» YOUR ASSIGNMENT
Transcribe exactly everything in the data below from the line containing "de la gravedad" down to the line containing "la serie que", both lines included and nothing further.

_ _ _ _ _ _ _

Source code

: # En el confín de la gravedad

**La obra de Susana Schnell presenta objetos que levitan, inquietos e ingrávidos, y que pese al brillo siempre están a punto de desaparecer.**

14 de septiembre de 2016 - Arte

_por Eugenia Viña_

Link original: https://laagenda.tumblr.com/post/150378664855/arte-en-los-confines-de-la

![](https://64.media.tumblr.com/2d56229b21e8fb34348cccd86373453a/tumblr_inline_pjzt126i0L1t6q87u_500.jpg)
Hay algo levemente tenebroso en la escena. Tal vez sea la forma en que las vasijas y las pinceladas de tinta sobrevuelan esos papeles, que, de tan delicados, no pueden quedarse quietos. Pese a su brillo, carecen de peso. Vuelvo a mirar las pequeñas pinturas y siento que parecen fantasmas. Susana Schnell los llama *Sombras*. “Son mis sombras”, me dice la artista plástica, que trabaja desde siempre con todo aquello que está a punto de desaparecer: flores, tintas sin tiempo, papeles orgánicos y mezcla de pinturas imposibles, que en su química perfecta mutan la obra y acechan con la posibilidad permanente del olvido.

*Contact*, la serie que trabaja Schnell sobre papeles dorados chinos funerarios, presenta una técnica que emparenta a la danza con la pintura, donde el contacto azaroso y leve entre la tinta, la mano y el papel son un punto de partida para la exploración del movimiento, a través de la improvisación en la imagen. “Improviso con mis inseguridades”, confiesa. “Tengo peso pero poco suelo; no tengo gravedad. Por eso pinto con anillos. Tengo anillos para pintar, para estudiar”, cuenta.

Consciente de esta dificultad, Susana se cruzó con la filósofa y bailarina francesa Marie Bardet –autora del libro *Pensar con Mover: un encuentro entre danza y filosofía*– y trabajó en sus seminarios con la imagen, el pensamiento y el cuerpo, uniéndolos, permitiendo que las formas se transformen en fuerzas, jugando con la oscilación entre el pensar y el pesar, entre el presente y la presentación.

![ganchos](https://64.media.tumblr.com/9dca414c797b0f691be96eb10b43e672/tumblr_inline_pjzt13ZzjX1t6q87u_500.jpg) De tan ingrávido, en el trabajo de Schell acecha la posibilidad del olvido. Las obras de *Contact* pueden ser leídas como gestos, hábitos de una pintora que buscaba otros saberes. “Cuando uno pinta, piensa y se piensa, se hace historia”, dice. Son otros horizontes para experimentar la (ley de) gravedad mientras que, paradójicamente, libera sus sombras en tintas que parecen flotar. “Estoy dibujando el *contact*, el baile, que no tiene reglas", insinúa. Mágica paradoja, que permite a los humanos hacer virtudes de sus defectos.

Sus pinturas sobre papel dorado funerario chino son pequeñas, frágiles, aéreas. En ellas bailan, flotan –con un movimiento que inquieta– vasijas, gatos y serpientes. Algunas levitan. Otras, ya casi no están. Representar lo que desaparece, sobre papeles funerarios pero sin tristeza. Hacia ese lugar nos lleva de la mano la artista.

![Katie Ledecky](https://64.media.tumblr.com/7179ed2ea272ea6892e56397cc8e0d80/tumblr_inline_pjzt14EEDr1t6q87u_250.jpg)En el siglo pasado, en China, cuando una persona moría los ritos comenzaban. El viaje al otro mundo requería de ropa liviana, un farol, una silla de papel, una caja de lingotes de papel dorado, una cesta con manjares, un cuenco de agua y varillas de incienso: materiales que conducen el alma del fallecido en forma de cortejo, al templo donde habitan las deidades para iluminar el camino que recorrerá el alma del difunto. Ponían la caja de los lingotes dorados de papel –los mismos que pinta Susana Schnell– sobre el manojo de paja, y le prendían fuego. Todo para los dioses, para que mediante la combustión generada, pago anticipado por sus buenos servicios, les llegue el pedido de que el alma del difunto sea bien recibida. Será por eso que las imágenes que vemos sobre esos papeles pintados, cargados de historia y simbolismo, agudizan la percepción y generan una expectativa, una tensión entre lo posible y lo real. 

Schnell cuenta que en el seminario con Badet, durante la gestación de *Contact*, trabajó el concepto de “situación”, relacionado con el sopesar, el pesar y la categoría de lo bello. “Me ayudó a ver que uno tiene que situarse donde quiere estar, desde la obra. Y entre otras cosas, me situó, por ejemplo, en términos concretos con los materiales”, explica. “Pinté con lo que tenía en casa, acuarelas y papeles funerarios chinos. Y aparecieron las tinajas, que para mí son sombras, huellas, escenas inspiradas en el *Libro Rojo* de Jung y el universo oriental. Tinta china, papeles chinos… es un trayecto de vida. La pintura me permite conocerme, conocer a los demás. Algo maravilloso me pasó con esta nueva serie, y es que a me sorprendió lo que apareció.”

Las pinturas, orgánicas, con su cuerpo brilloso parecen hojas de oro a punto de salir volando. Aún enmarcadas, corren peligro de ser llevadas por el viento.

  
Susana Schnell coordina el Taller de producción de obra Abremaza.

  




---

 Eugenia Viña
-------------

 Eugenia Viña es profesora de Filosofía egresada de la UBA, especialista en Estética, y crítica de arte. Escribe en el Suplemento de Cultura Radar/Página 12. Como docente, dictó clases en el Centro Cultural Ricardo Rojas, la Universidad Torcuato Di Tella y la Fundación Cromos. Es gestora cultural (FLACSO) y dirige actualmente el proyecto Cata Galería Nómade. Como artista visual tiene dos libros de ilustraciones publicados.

_ _ _ _ _ _ _

» RESPONSE AREA
: # En el confín de la gravedad

**La obra de Susana Schnell presenta objetos que levitan, inquietos e ingrávidos, y que pese al brillo siempre están a punto de desaparecer.**

14 de septiembre de 2016 - Arte

_por Eugenia Viña_

Link original: https://laagenda.tumblr.com/post/150378664855/arte-en-los-confines-de-la

![](https://64.media.tumblr.com/2d56229b21e8fb34348cccd86373453a/tumblr_inline_pjzt126i0L1t6q87u_500.jpg)
Hay algo levemente tenebroso en la escena. Tal vez sea la forma en que las vasijas y las pinceladas de tinta sobrevuelan esos papeles, que, de tan delicados, no pueden quedarse quietos. Pese a su brillo, carecen de peso. Vuelvo a mirar las pequeñas pinturas y siento que parecen fantasmas. Susana Schnell los llama *Sombras*. “Son mis sombras”, me dice la artista plástica, que trabaja desde siempre con todo aquello que está a punto de desaparecer: flores, tintas sin tiempo, papeles orgánicos y mezcla de pinturas imposibles, que en su química perfecta mutan la obra y acechan con la posibilidad permanente del olvido.

*Contact*, la serie que trabaja Schnell sobre papeles dorados chinos funerarios, presenta una técnica que emparenta a la danza con la pintura, donde el contacto azaroso y leve entre la tinta, la mano y el papel son un punto de partida para la exploración del movimiento, a través de la improvisación en la imagen. “Improviso con mis inseguridades”, confiesa. “Tengo peso pero poco suelo; no tengo gravedad. Por eso pinto con anillos. Tengo anillos para pintar, para estudiar”, cuenta.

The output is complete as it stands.